The line containing "resultierenden Simulation möglich." marks the end; write out exactly every line from the start of the data up to and including it, without the pictures.

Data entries
↓↓↓

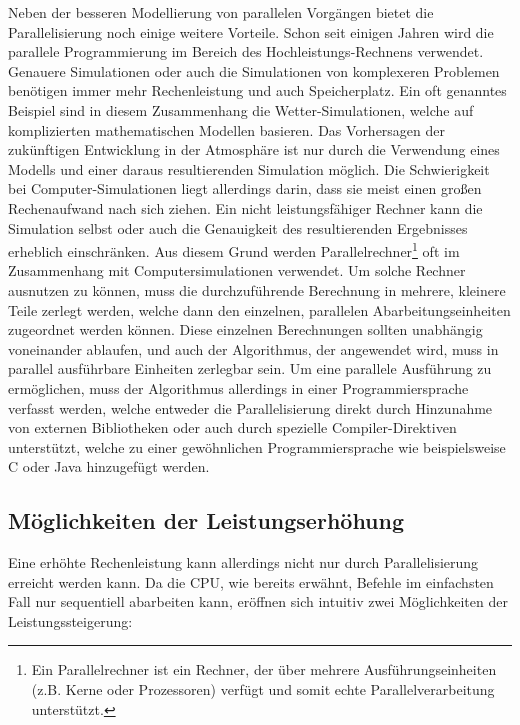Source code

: 		Neben der besseren Modellierung von parallelen Vorgängen bietet die Parallelisierung noch einige weitere Vorteile. Schon seit einigen Jahren wird die parallele Programmierung im Bereich des Hochleistungs-Rechnens verwendet. Genauere Simulationen oder auch die Simulationen von komplexeren Problemen benötigen immer mehr Rechenleistung und auch Speicherplatz. Ein oft genanntes Beispiel sind in diesem Zusammenhang die Wetter-Simulationen, welche auf komplizierten mathematischen Modellen basieren. Das Vorhersagen der zukünftigen Entwicklung in der Atmosphäre ist nur durch die Verwendung eines Modells und einer daraus resultierenden Simulation möglich.
		Die Schwierigkeit bei Computer-Simulationen liegt allerdings darin, dass sie meist einen großen Rechenaufwand nach sich ziehen. Ein nicht leistungsfähiger Rechner kann die Simulation selbst oder auch die Genauigkeit des resultierenden Ergebnisses erheblich einschränken. Aus diesem Grund werden Parallelrechner\footnote{Ein Parallelrechner ist ein Rechner, der über mehrere Ausführungseinheiten (z.B. Kerne oder Prozessoren) verfügt und somit echte Parallelverarbeitung unterstützt.} oft im Zusammenhang mit Computersimulationen verwendet. Um solche Rechner ausnutzen zu können, muss die durchzuführende Berechnung in mehrere, kleinere Teile zerlegt werden, welche dann den einzelnen, parallelen Abarbeitungseinheiten zugeordnet werden können. Diese einzelnen Berechnungen sollten unabhängig voneinander ablaufen, und auch der Algorithmus, der angewendet wird, muss in parallel ausführbare Einheiten zerlegbar sein. Um eine parallele Ausführung zu ermöglichen, muss der Algorithmus allerdings in einer Programmiersprache verfasst werden, welche entweder die Parallelisierung direkt durch Hinzunahme von externen Bibliotheken oder auch durch spezielle Compiler-Direktiven unterstützt, welche zu einer gewöhnlichen Programmiersprache wie beispielsweise C oder Java hinzugefügt werden. \cite{ParaProgRauber}\\
		
		\subsection{Möglichkeiten der Leistungserhöhung}
			\label{MoeglichkeitenLeistungserhoehung}
		
			Eine erhöhte Rechenleistung kann allerdings nicht nur durch Parallelisierung erreicht werden kann. Da die CPU, wie bereits erwähnt, Befehle im einfachsten Fall nur sequentiell abarbeiten kann, eröffnen sich intuitiv zwei Möglichkeiten der Leistungssteigerung:
		
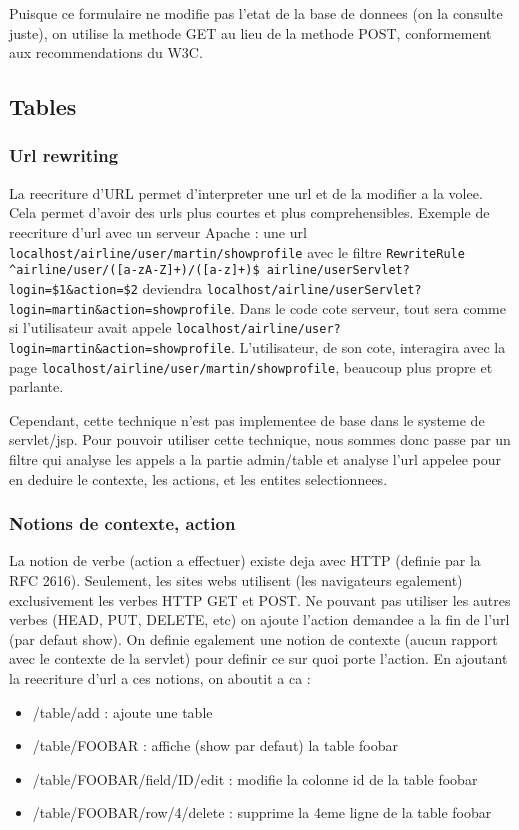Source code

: Puisque ce formulaire ne modifie pas l'etat de la base de donnees (on la consulte juste), on utilise la methode GET au lieu de la methode POST, conformement aux recommendations du W3C.

\subsection{Tables}

\subsubsection{Url rewriting}
La reecriture d'URL permet d'interpreter une url et de la modifier a la volee. Cela permet d'avoir des urls plus courtes et plus comprehensibles. Exemple de reecriture d'url avec un serveur Apache :
une url \verb|localhost/airline/user/martin/showprofile| avec le filtre \verb|RewriteRule ^airline/user/([a-zA-Z]+)/([a-z]+)$ airline/userServlet?login=$1&action=$2| deviendra \verb|localhost/airline/userServlet?login=martin&action=showprofile|. Dans le code cote serveur, tout sera comme si l'utilisateur avait appele \verb|localhost/airline/user?login=martin&action=showprofile|. L'utilisateur, de son cote, interagira avec la page \verb|localhost/airline/user/martin/showprofile|, beaucoup plus propre et parlante.

Cependant, cette technique n'est pas implementee de base dans le systeme de servlet/jsp. Pour pouvoir utiliser cette technique, nous sommes donc passe par un filtre qui analyse les appels a la partie admin/table et analyse l'url appelee pour en deduire le contexte, les actions, et les entites selectionnees.

\subsubsection{Notions de contexte, action}
La notion de verbe (action a effectuer) existe deja avec HTTP (definie par la RFC 2616). Seulement, les sites webs utilisent (les navigateurs egalement) exclusivement les verbes HTTP GET et POST. Ne pouvant pas utiliser les autres verbes (HEAD, PUT, DELETE, etc) on ajoute l'action demandee a la fin de l'url (par defaut show). On definie egalement une notion de contexte (aucun rapport avec le contexte de la servlet) pour definir ce sur quoi porte l'action. En ajoutant la reecriture d'url a ces notions, on aboutit a ca :
\begin{itemize}
	\item{/table/add} : ajoute une table
	\item{/table/FOOBAR} : affiche (show par defaut) la table foobar
	\item{/table/FOOBAR/field/ID/edit} : modifie la colonne id de la table foobar
	\item{/table/FOOBAR/row/4/delete} :  supprime la 4eme ligne de la table foobar
\end{itemize}

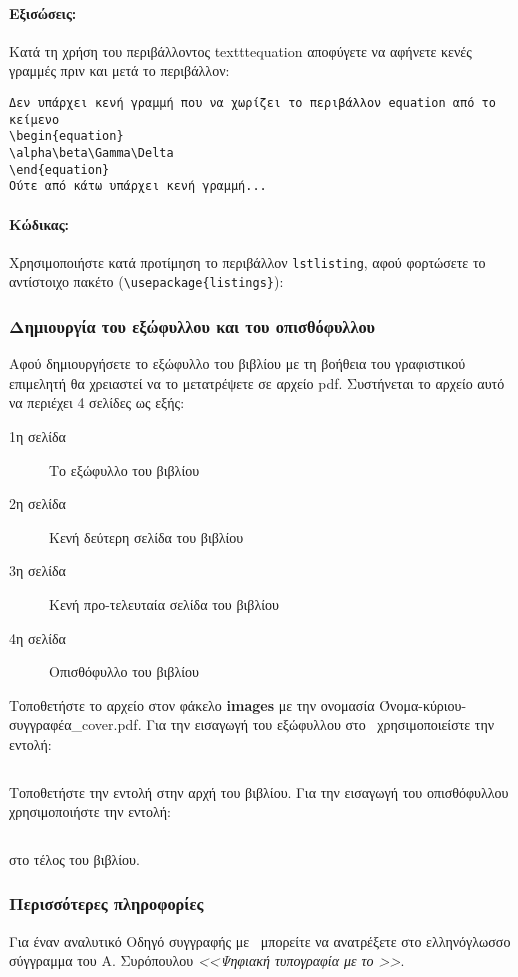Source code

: \begin{refsection}
\paragraph{Εξισώσεις:}
Κατά τη χρήση του περιβάλλοντος texttt{equation} αποφύγετε να αφήνετε κενές γραμμές πριν και
μετά το περιβάλλον:
\begin{verbatim}
Δεν υπάρχει κενή γραμμή που να χωρίζει το περιβάλλον equation από το κείμενο
\begin{equation}
\alpha\beta\Gamma\Delta
\end{equation}
Ούτε από κάτω υπάρχει κενή γραμμή...
\end{verbatim}
\paragraph{Κώδικας:}
Χρησιμοποιήστε κατά προτίμηση το περιβάλλον \texttt{lstlisting}, αφού φορτώσετε το αντίστοιχο πακέτο (\verb|\usepackage{listings}|):

\subsubsection{Δημιουργία του εξώφυλλου και του οπισθόφυλλου}
Αφού δημιουργήσετε το εξώφυλλο του βιβλίου με τη βοήθεια του γραφιστικού επιμελητή θα χρειαστεί να το
μετατρέψετε σε αρχείο pdf. Συστήνεται το αρχείο αυτό να περιέχει 4 σελίδες ως εξής:
\begin{description}
\item [1η σελίδα] Το εξώφυλλο του βιβλίου
\item [2η σελίδα] Κενή δεύτερη σελίδα του βιβλίου
\item [3η σελίδα] Κενή προ-τελευταία σελίδα του βιβλίου
\item [4η σελίδα] Οπισθόφυλλο του βιβλίου
\end{description}
Τοποθετήστε το αρχείο στον φάκελο \textbf{images} με την ονομασία Όνομα-κύριου-συγγραφέα\_cover.pdf. Για την εισαγωγή του εξώφυλλου στο \XeLaTeX\ χρησιμοποιείστε την εντολή:
\begin{verbatim}

\end{verbatim}
Τοποθετήστε την εντολή στην αρχή του βιβλίου.
Για την εισαγωγή του οπισθόφυλλου χρησιμοποιήστε την εντολή:
\begin{verbatim}

\end{verbatim}
στο τέλος του βιβλίου.

\subsubsection{Περισσότερες πληροφορίες}
Για έναν αναλυτικό Οδηγό συγγραφής με \XeLaTeX\ μπορείτε να ανατρέξετε στο ελληνόγλωσσο σύγγραμμα του
Α. Συρόπουλου \textit{<<Ψηφιακή τυπογραφία με το \XeLaTeX>>}\cite{asyro}.

\printbibliography[heading=biboption]
\end{refsection}
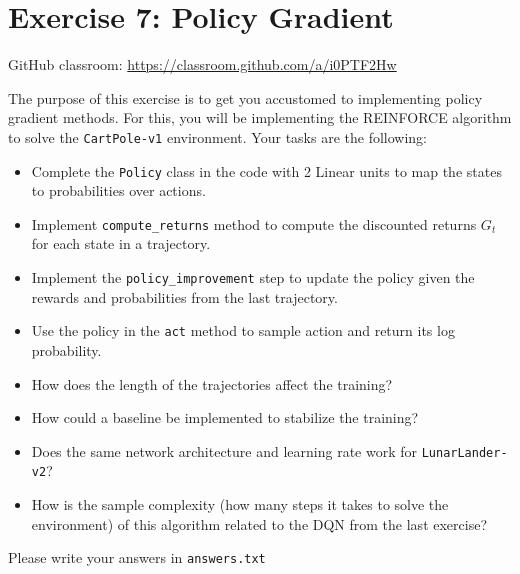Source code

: \documentclass{exam}
\begin{document}
\section*{Exercise 7: Policy Gradient}
GitHub classroom: \url{https://classroom.github.com/a/i0PTF2Hw}

\noindent 
The purpose of this exercise is to get you accustomed to implementing policy gradient methods. For this, you will be implementing the REINFORCE algorithm to solve the \texttt{CartPole-v1} environment. Your tasks are the following:

\begin{questions}
	\indent
	\begin{itemize}
		\item Complete the \texttt{Policy} class in the code with 2 Linear units to map the states to probabilities over actions.
		\item Implement \texttt{compute\_returns} method to compute the discounted returns $G_t$ for each state in a trajectory.
		\item Implement the \texttt{policy\_improvement} step to update the policy given the rewards and probabilities from the last trajectory.
		\item Use the policy in the \texttt{act} method to sample action and return its log probability.
	\end{itemize}	
	\indent
	\begin{itemize}
		\item How does the length of the trajectories affect the training?
		\item How could a baseline be implemented to stabilize the training?
		\item Does the same network architecture and learning rate work for \texttt{LunarLander-v2}?
		\item How is the sample complexity (how many steps it takes to solve the environment) of this algorithm related to the DQN from the last exercise?
	\end{itemize}

\end{questions}

\noindent 
Please write your answers in \texttt{answers.txt}
\end{document}
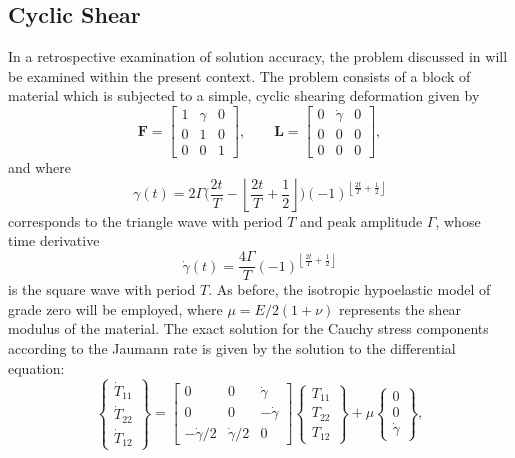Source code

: \subsection{Cyclic Shear}
%
In a retrospective examination of solution accuracy, the problem discussed in \cite{rashid1996} will be examined within the present context. The problem consists of a block of material which is subjected to a simple, cyclic shearing deformation given by
\begin{equation}
    \mathbf{F} = \left[ \begin{array}{ccc} 1 & \gamma & 0 \\ 0 & 1 & 0 \\ 0 & 0 & 1 \end{array} \right], \qquad \mathbf{L} = \left[ \begin{array}{ccc} 0 & \dot{\gamma} & 0 \\ 0 & 0 & 0 \\ 0 & 0 & 0 \end{array} \right],
\end{equation}
and where
\begin{equation}
    \gamma (t) = 2 \Gamma \bigg( \frac{2t}{T} - \left\lfloor \frac{2t}{T} + \frac{1}{2} \right\rfloor \bigg) (-1)^{\left\lfloor \frac{2t}{T} + \frac{1}{2} \right\rfloor}
\end{equation}
corresponds to the triangle wave with period $T$ and peak amplitude $\Gamma$, whose time derivative
\begin{equation}
    \dot{\gamma} (t) = \frac{4 \Gamma}{T} (-1)^{\left\lfloor \frac{2t}{T} + \frac{1}{2} \right\rfloor}
\end{equation}
is the square wave with period $T$. As before, the isotropic hypoelastic model of grade zero will be employed, where $\mu = E/2(1+\nu)$ represents the shear modulus of the material. The exact solution for the Cauchy stress components according to the Jaumann rate is given by the solution to the differential equation:
\begin{equation}
    \left\{ \begin{array}{c} \dot{T}_{11} \\ \dot{T}_{22} \\ \dot{T}_{12} \end{array} \right\} = \left[ \begin{array}{ccc} 0 & 0 & \dot{\gamma} \\ 0 & 0 & - \dot{\gamma} \\ -\dot{\gamma}/2 & \dot{\gamma}/2 & 0 \end{array} \right] \left\{ \begin{array}{c} T_{11} \\ T_{22} \\ T_{12} \end{array} \right\} + \mu \left\{ \begin{array}{c} 0 \\ 0 \\ \dot{\gamma} \end{array} \right\},
\end{equation}
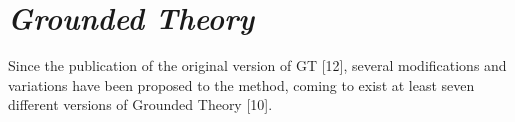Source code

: \section{\textit{Grounded Theory}}
Since the publication of the original version of GT [12], several
modifications and variations have been proposed to the method,
coming to exist at least seven different versions of Grounded Theory [10].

↑↑↑

Response to this task
Source code

: 		Neben der besseren Modellierung von parallelen Vorgängen bietet die Parallelisierung noch einige weitere Vorteile. Schon seit einigen Jahren wird die parallele Programmierung im Bereich des Hochleistungs-Rechnens verwendet. Genauere Simulationen oder auch die Simulationen von komplexeren Problemen benötigen immer mehr Rechenleistung und auch Speicherplatz. Ein oft genanntes Beispiel sind in diesem Zusammenhang die Wetter-Simulationen, welche auf komplizierten mathematischen Modellen basieren. Das Vorhersagen der zukünftigen Entwicklung in der Atmosphäre ist nur durch die Verwendung eines Modells und einer daraus resultierenden Simulation möglich.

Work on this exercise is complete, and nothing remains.